__About this task__. Which lines of the entries contain the word "weiranyi"? Please list them.

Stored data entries
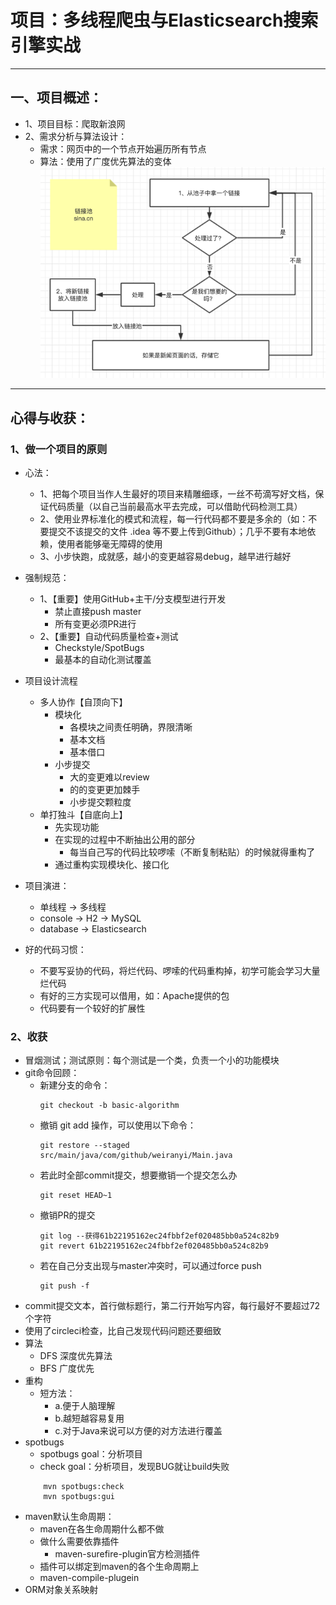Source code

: # 项目：多线程爬虫与Elasticsearch搜索引擎实战

***

## 一、项目概述：

- 1、项目目标：爬取新浪网
- 2、需求分析与算法设计：
    - 需求：网页中的一个节点开始遍历所有节点
    - 算法：使用了广度优先算法的变体
        ![img.png](https://github.com/weiranyi/JavaProject-Crawler-Elasticsearch/blob/yiweiran/images/flowChart.png?raw=true)

***

## 心得与收获：

### 1、做一个项目的原则

- 心法：
    - 1、把每个项目当作人生最好的项目来精雕细琢，一丝不苟滴写好文档，保证代码质量（以自己当前最高水平去完成，可以借助代码检测工具）
    - 2、使用业界标准化的模式和流程，每一行代码都不要是多余的（如：不要提交不该提交的文件 .idea 等不要上传到Github）；几乎不要有本地依赖，使用者能够毫无障碍的使用
    - 3、小步快跑，成就感，越小的变更越容易debug，越早进行越好
- 强制规范：
    - 1、【重要】使用GitHub+主干/分支模型进行开发
        - 禁止直接push master
        - 所有变更必须PR进行
    - 2、【重要】自动代码质量检查+测试
        - Checkstyle/SpotBugs
        - 最基本的自动化测试覆盖
- 项目设计流程
    - 多人协作【自顶向下】
        - 模块化
            - 各模块之间责任明确，界限清晰
            - 基本文档
            - 基本借口
        - 小步提交
            - 大的变更难以review
            - 的的变更更加棘手
            - 小步提交颗粒度
    - 单打独斗【自底向上】
        - 先实现功能
        - 在实现的过程中不断抽出公用的部分
            - 每当自己写的代码比较啰嗦（不断复制粘贴）的时候就得重构了
        - 通过重构实现模块化、接口化
- 项目演进：
    - 单线程 -> 多线程
    - console -> H2 -> MySQL
    - database -> Elasticsearch
    
- 好的代码习惯：
    - 不要写妥协的代码，将烂代码、啰嗦的代码重构掉，初学可能会学习大量烂代码
    - 有好的三方实现可以借用，如：Apache提供的包
    - 代码要有一个较好的扩展性

### 2、收获

- 冒烟测试；测试原则：每个测试是一个类，负责一个小的功能模块
- git命令回顾：
    - 新建分支的命令：
        ```shell
        git checkout -b basic-algorithm
        ```
    - 撤销 git add 操作，可以使用以下命令：
        ```shell
        git restore --staged src/main/java/com/github/weiranyi/Main.java
        ```
    - 若此时全部commit提交，想要撤销一个提交怎么办
        ```shell
        git reset HEAD~1
        ```
    - 撤销PR的提交
        ```shell
        git log --获得61b22195162ec24fbbf2ef020485bb0a524c82b9
        git revert 61b22195162ec24fbbf2ef020485bb0a524c82b9
        ```
    - 若在自己分支出现与master冲突时，可以通过force push
        ```shell
        git push -f
        ```
- commit提交文本，首行做标题行，第二行开始写内容，每行最好不要超过72个字符
- 使用了circleci检查，比自己发现代码问题还要细致
- 算法
    - DFS 深度优先算法
    - BFS 广度优先
- 重构
    - 短方法：
        - a.便于人脑理解
        - b.越短越容易复用
        - c.对于Java来说可以方便的对方法进行覆盖
- spotbugs
    - spotbugs goal：分析项目
    - check goal：分析项目，发现BUG就让build失败
    ```shell
        mvn spotbugs:check
        mvn spotbugs:gui
    ```
- maven默认生命周期：
    - maven在各生命周期什么都不做
    - 做什么需要依靠插件
        - maven-surefire-plugin官方检测插件      
    - 插件可以绑定到maven的各个生命周期上
    - maven-compile-plugein
- ORM对象关系映射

__Answer area__.
        ![img.png](https://github.com/weiranyi/JavaProject-Crawler-Elasticsearch/blob/yiweiran/images/flowChart.png?raw=true)
        git restore --staged src/main/java/com/github/weiranyi/Main.java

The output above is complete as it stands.